# WHAT IS NEEDED
A single number is the answer: how many lines of the entries contain the word "must"?

[INPUT DATA — start]

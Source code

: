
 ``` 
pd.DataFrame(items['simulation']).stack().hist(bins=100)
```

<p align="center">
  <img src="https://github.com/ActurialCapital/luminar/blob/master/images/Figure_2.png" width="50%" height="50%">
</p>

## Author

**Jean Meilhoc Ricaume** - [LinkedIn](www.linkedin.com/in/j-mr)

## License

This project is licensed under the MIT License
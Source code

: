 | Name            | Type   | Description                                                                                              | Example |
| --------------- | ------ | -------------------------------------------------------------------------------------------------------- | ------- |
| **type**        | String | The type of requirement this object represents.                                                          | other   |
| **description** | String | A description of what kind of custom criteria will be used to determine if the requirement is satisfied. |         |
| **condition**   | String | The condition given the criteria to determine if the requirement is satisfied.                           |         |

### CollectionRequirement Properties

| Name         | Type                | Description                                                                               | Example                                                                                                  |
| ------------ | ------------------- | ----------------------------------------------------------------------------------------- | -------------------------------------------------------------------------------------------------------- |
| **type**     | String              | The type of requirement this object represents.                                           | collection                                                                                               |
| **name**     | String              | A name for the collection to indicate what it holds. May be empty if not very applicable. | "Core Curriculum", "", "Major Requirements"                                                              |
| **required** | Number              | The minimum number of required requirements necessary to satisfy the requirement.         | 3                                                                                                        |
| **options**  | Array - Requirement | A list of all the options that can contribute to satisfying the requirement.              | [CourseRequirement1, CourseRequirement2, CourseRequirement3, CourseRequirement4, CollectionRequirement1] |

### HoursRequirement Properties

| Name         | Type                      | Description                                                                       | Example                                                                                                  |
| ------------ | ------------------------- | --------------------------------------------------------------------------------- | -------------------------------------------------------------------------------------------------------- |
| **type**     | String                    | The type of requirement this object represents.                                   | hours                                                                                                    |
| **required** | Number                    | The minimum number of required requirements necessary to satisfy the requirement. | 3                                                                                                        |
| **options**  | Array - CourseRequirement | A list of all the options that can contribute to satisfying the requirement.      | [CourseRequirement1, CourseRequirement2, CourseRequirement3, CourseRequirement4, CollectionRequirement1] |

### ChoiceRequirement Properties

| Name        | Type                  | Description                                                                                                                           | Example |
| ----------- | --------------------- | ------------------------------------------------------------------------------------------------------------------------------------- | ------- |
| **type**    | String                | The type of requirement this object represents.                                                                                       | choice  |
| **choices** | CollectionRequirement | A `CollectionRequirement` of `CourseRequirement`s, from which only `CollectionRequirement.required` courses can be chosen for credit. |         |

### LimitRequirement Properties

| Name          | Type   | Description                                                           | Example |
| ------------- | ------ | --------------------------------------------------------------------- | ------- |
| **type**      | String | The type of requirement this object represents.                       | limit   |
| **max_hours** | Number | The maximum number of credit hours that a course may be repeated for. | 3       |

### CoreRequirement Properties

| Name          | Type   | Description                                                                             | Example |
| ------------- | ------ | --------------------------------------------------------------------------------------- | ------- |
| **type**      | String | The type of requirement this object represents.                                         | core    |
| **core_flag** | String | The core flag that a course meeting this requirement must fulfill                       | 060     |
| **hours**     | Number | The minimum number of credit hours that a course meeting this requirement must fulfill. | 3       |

[INPUT DATA — finish]

# EXERCISE ANSWER
2